Why OLS Is A Bad Model For Longitudinal Data

Author

Andy Grogan-Kaylor

Published

January 7, 2025

1 Some Beginning Ideas

“Despite the incredible diversity existing among and within human cultures, there are many phenomena that occur regularly in all known societies. These commonalities, or universals, while deriving in part from human nature, may also have specific social, cultural, and systemic sources. We need to develop a working understanding of these universals so that we might advance legitimate, empirically based human science set on creating knowledge that is politically relevant to fostering real solutions to the problems that complicate human co-existence in the Age of the Anthropocene.” (Antweiler 2016)

“The language we have in that world is not large enough for the territory that we’ve already entered.” (Whyte and Tippett 2016)

2 An Empirical Example

Happiness as a Function of Time and Pizza

3 Introduction

We are all familiar with the idea of:

\(y_i = \beta_0 + \beta_1 x + e_i\) (OLS)

get substantive example

Table 1: Data in WIDE format
id x1 x2 x3 y1 y2 y3
1
2
3

4 A First Longitudinal Model

We could imagine a longitudinal model where we regress \(y_i\) at time 2 on \(y_i\) at time 1….

\(y_{i2} = \beta_0 + \beta_1 x + \beta_2 y_{i1} + e_i\)

And we could even make this (perhaps confusingly) a multilevel model for individual \(i\) in social unit \(j\):

\(y_{i2j} = \beta_0 + \beta_1 x + \beta_2 y_{i1j} + u_{0j} + e_{ij}\)

… and add all of the usual random slope terms…

Tip

Any problems yet?

5 What About Change Scores?

\(y_{i2} - y_{i1} = \beta_0 + \beta_1 x + e_{i}\)

What Happens To The Regression Coefficients in a Change Score Model?

\(\beta y_{i1}\)

6 What If We Have More Than Two Time Points?

\(y_{i3} = \beta_0 + \beta_1 x + \beta_2 y_{i1} + \beta_3 y_{i2} + e_{i}\)

Tip

What is the problem here? We have 2 terms that are likely to be collinear:

\(\beta_2\) & \(\beta_3\)

This issue only becomes worse the more time points we add.

As a result, we are not really modeling \(y_2\) and \(y_1\).

7 Two Conceptual Diagrams

7.1 OLS or MLM for 2 Timepoints

An OLS Or Multilevel Model For 2 Timepoints

7.2 Cross-Lagged Model

A Cross Lagged Model For 3 Timepoints

8 Additionally …

No Explicit Function of Time

Additionally, we do not have an explicit function of time. We don’t know really have a clear idea of whether our outcome increases with time, or decreases with time.
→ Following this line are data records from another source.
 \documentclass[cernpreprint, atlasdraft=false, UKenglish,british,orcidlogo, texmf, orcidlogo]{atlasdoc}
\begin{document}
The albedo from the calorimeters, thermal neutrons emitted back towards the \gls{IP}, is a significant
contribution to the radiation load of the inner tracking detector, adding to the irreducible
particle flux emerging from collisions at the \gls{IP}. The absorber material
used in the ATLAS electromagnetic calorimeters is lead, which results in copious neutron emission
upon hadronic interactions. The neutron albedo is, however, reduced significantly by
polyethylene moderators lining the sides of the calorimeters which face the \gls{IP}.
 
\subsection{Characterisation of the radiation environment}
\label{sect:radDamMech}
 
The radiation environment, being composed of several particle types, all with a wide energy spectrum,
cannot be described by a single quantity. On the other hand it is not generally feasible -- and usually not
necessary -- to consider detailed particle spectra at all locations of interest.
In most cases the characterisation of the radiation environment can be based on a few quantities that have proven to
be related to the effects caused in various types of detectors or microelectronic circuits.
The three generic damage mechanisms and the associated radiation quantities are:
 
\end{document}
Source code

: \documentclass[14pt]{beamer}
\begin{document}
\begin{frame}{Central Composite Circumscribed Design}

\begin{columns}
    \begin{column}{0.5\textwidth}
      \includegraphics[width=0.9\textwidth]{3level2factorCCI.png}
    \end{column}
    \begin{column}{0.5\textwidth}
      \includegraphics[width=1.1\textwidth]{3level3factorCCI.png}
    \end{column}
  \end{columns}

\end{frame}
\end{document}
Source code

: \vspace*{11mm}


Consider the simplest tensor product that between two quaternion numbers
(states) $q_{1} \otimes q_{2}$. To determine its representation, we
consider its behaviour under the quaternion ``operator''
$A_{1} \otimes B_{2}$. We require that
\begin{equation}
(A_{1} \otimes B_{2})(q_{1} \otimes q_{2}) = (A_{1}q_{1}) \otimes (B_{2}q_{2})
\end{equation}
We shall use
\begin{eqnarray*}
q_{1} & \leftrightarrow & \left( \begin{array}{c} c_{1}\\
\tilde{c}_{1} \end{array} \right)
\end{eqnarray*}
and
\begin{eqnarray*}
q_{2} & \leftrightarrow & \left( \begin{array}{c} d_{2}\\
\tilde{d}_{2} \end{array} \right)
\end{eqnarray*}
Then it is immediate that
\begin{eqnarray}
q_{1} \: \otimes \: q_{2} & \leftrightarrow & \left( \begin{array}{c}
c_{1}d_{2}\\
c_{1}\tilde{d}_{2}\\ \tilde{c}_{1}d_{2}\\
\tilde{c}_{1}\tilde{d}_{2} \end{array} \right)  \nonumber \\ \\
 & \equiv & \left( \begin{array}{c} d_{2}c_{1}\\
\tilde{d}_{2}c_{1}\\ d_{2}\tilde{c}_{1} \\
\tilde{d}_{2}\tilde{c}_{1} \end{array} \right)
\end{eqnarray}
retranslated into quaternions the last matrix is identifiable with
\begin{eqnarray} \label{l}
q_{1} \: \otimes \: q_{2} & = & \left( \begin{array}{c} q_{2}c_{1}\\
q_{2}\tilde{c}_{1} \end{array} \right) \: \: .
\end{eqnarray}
Or whether the effect is curvilinear e.g. \(t^2\) or \(\ln(t)\).

Unbalanced Data Are A Problem

Additionally, any data that is unbalanced i.e. study participants enter the study late, or leave the study early are going to be difficult for this kind of model to deal with.

Missing Data Are A Problem

Similarly, data that is missing at one time point, but present at other time points, is going to be a problem for this kind of model. (and it is going to be difficult for many of our colleagues to see how we can get around this issue.)
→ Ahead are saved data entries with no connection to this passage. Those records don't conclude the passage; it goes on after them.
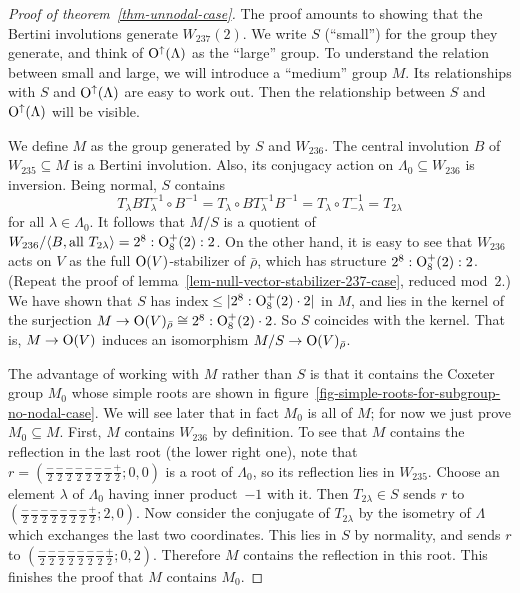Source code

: \documentclass[12pt]{amsart}
\def\Orth{{\rm O}}
\def\Oup{\Orth^{\uparrow}}
\def\rhobar{{\bar{\rho}}}
\def\iso{\cong}
\def\sset{\subseteq}
\def\generatedby#1{\langle#1\rangle}
\def\gend#1{\generatedby{#1}}
\numberwithin{theorem}{section}
\numberwithin{equation}{section}
\numberwithin{figure}{section}
\theoremstyle{remark}
\begin{document}
\begin{proof}[Proof of theorem~\ref{thm-unnodal-case}]
The proof amounts to showing that the Bertini involutions generate
$W_{237}(2)$.  We write $S$ (``small'') for the group they generate,
and think of $\Oup(\Lambda)$ as the ``large'' group.  To understand
the relation between small and large, we will introduce a ``medium''
group $M$.  Its relationships with $S$ and $\Oup(\Lambda)$ are easy to
work out. Then the relationship between $S$ and $\Oup(\Lambda)$ will
be visible.

We define $M$ as the group generated by $S$ and $W_{236}$.  The
central involution $B$ of $W_{235}\sset M$ is a Bertini involution.
Also, its conjugacy action on $\Lambda_0\sset W_{236}$ is inversion.
Being normal, $S$ contains
%
$$
T_\lambda B T_{\lambda}^{-1}\circ B^{-1}
=
T_\lambda \circ B T_{\lambda}^{-1} B^{-1}
=
T_\lambda\circ T_{-\lambda}^{-1}
=
T_{2\lambda}
$$
%
for all $\lambda\in\Lambda_0$.  It follows that
$M/S$ is a quotient of $W_{236}/\gend{B,{\rm
    all\ }T_{2\lambda}}=2^8:\Orth_8^+(2):2$.
On the other hand, it is easy to see that $W_{236}$ acts on $V$ as the full
$\Orth(V)$-stabilizer of $\rhobar$, which has structure
$2^8:\Orth_8^+(2):2$.  (Repeat the proof of lemma~\ref{lem-null-vector-stabilizer-237-case}, reduced mod~$2$.)
We have shown that $S$  has index${}\leq|2^8:\Orth_8^+(2)\cdot2|$ in $M$, and lies in the
kernel of the surjection
$M\to \Orth(V)_\rhobar\iso 2^8:\Orth_8^+(2)\cdot2$.
So $S$ coincides with
the kernel.  That is, $M\to\Orth(V)$ induces an
isomorphism $M/S\to\Orth(V)_\rhobar$.

The advantage of working with $M$ rather than $S$ is that 
it contains the  Coxeter group $M_0$ whose simple roots are shown in
figure~\ref{fig-simple-roots-for-subgroup-no-nodal-case}.  We will
see later that in fact $M_0$ is all of $M$; for now we just prove
$M_0\sset M$.  First,
$M$ contains
$W_{236}$ by definition.  To see that $M$ contains the reflection in
the last root (the lower right one), note that
$r=(\frac-2\frac-2\frac-2\frac-2\frac-2\frac-2\frac-2\frac+2;0,0)$ is a
root of $\Lambda_0$, so its reflection lies in $W_{235}$.  Choose an
element $\lambda$ of $\Lambda_0$ having inner product~$-1$
with it.  Then $T_{2\lambda}\in S$ sends $r$ to 
$(\frac-2\frac-2\frac-2\frac-2\frac-2\frac-2\frac-2\frac+2;2,0)$.
Now consider the conjugate of $T_{2\lambda}$ by the isometry of
$\Lambda$ which exchanges the last two coordinates.  This lies in $S$
by normality, and  sends $r$ to 
$(\frac-2\frac-2\frac-2\frac-2\frac-2\frac-2\frac-2\frac+2;0,2)$.
Therefore $M$ contains the reflection in this root.
This finishes the proof
that $M$ contains $M_0$.


\end{proof}
\end{document}

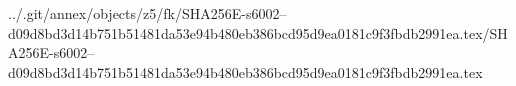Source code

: ../.git/annex/objects/z5/fk/SHA256E-s6002--d09d8bd3d14b751b51481da53e94b480eb386bcd95d9ea0181c9f3fbdb2991ea.tex/SHA256E-s6002--d09d8bd3d14b751b51481da53e94b480eb386bcd95d9ea0181c9f3fbdb2991ea.tex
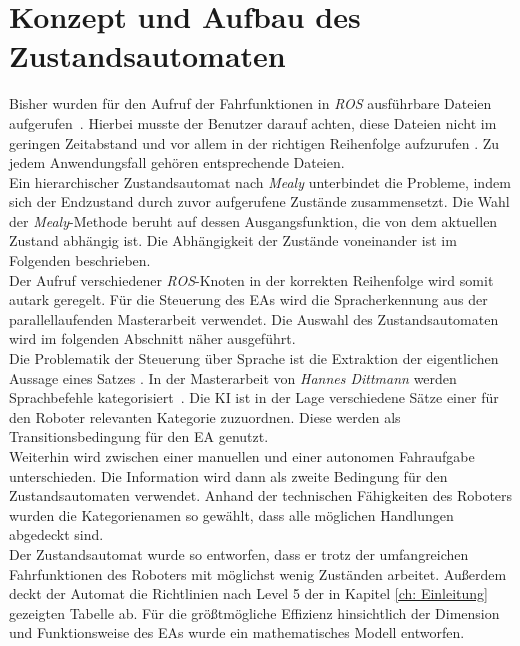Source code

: 		
	\section{Konzept und Aufbau des Zustandsautomaten}
	\label{sec: Umsetzung der Statemachine}
	Bisher wurden für den Aufruf der Fahrfunktionen in \textit{ROS} ausführbare Dateien aufgerufen~\cite{Bachelorarbeit}. Hierbei musste der Benutzer darauf achten, diese Dateien nicht im geringen Zeitabstand und vor allem in der richtigen Reihenfolge aufzurufen \cite{Bachelorarbeit}. Zu jedem Anwendungsfall gehören entsprechende Dateien. \\
	
	Ein hierarchischer Zustandsautomat nach \textit{Mealy} unterbindet die Probleme, indem sich der Endzustand durch zuvor aufgerufene Zustände zusammensetzt. Die Wahl der \textit{Mealy}-Methode beruht auf dessen Ausgangsfunktion, die von dem aktuellen Zustand abhängig ist. Die Abhängigkeit der Zustände voneinander ist im Folgenden beschrieben.\\
	
	Der Aufruf verschiedener \textit{ROS}-Knoten in der korrekten Reihenfolge wird somit autark geregelt. Für die Steuerung des EAs wird die Spracherkennung aus der parallellaufenden Masterarbeit verwendet. Die Auswahl des Zustandsautomaten wird im folgenden Abschnitt näher ausgeführt.\\	
	
	Die Problematik der Steuerung über Sprache ist die Extraktion der eigentlichen Aussage eines Satzes \cite{Dittmann}. In der Masterarbeit von \textit{Hannes Dittmann} werden Sprachbefehle kategorisiert~\cite{Dittmann}. Die KI ist in der Lage verschiedene Sätze einer für den Roboter relevanten Kategorie zuzuordnen. Diese werden als Transitionsbedingung für den EA genutzt.\\
	
	Weiterhin wird zwischen einer manuellen und einer autonomen Fahraufgabe unterschieden. Die Information wird dann als zweite Bedingung für den Zustandsautomaten verwendet. Anhand der technischen Fähigkeiten des Roboters wurden die Kategorienamen so gewählt, dass alle möglichen Handlungen abgedeckt sind.\\
	
	 Der Zustandsautomat wurde so entworfen, dass er trotz der umfangreichen Fahrfunktionen des Roboters mit möglichst wenig Zuständen arbeitet. Außerdem deckt der Automat die Richtlinien nach Level 5 der in Kapitel \ref{ch: Einleitung} gezeigten Tabelle ab. Für die größtmögliche Effizienz hinsichtlich der Dimension und Funktionsweise des EAs wurde ein mathematisches Modell entworfen.\\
9 Our Answer To the Problem

We Reshape The Data and Use the SAME Notation!!!

“Mathematics is the art of giving the same name to different things.” (Poincare 1908)

9.1 Data in Long Format

Table 2: Data in LONG format
id t x y
1 1
1 2
1 3
2 1
2 2
2 3
3 1
3 2
3 3

9.2 Equation

So…. we take our standard multilevel notation.

9.2.1 Simple MLM

\[y_{ij} = \beta_0 + \beta_1 x + u_{0j} + e_{ij} \tag{1}\]

cross out j write in t.

9.2.2 Longitudinal MLM

\[y_{it} = \beta_0 + \beta_1 t + u_{0i} + e_{it} \tag{2}\]

Person-Observations

Every row is a person-observation (person i observed at time t). Every person has multiple rows.
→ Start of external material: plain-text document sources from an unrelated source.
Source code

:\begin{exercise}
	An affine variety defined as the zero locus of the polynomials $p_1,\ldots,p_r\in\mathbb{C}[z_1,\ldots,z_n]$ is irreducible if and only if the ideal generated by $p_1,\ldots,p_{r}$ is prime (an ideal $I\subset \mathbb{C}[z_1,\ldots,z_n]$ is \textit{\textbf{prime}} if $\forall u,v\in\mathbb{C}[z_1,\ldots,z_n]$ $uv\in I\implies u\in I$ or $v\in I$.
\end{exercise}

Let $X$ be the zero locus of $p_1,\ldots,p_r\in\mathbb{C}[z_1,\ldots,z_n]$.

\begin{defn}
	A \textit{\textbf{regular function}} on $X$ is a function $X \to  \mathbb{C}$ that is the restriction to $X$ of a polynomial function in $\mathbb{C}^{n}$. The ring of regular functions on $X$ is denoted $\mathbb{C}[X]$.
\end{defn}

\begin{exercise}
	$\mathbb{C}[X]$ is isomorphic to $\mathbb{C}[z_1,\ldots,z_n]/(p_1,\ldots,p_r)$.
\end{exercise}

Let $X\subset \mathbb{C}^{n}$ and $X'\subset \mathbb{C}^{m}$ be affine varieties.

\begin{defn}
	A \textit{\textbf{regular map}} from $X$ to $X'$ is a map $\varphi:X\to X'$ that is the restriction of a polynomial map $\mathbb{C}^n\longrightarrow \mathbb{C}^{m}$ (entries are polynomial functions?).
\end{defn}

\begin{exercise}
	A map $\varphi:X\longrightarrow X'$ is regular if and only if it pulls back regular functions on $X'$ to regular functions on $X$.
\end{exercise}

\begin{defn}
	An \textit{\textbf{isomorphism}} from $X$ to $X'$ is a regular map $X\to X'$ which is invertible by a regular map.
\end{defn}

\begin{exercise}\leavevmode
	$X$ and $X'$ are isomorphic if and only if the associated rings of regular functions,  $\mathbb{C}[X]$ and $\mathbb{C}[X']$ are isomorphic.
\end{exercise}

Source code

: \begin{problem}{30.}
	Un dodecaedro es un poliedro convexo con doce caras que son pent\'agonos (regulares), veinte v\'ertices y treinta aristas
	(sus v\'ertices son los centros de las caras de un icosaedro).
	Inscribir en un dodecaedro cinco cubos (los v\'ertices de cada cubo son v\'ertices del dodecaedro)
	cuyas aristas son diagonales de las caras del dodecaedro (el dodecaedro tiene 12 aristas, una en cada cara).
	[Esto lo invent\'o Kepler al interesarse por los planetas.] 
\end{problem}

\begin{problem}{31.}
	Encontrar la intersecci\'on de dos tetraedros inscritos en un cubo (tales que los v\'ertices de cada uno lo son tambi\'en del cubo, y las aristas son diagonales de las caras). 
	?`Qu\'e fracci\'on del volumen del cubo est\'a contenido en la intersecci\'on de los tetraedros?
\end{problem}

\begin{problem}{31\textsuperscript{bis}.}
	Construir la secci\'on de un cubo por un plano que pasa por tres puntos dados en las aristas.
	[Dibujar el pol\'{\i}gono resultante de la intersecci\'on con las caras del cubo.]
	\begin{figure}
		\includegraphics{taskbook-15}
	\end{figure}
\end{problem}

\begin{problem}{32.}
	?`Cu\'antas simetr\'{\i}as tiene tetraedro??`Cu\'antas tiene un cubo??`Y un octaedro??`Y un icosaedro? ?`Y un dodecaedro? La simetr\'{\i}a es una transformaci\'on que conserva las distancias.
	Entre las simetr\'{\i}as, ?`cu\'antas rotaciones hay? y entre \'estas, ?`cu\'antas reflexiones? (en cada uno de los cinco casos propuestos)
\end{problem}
10 This Has The Following Advantages:

10.1 First…

  1. Using the algebra in Equation 2, these models can easily accommodate both time varying and time invariant coefficients (Hox 2010; Hox, Moerbeek, and van de Schoot 2018; Singer and Willett 2003; Raudenbush and Bryk 2002; Rabe-Hesketh and Skrondal 2022).
  2. No multicollinearity issue. By inspection of Equation 2, we see that there is only a single \(\beta\) coefficient for each variable, \(\therefore\) no multicollinearity problem.
  3. Unbalanced data is less of a problem, the data structure and estimation are robust to these possibilities (Singer and Willett 2003; Raudenbush and Bryk 2002).
  4. Missing data is less of a problem (assuming MCAR). When a person observation is missing, that person simply has fewer rows of data (Hox 2010; Luke 2004; Raudenbush and Bryk 2002; Rabe-Hesketh and Skrondal 2022). But all rows of data are “matched” to the same person by \(i\).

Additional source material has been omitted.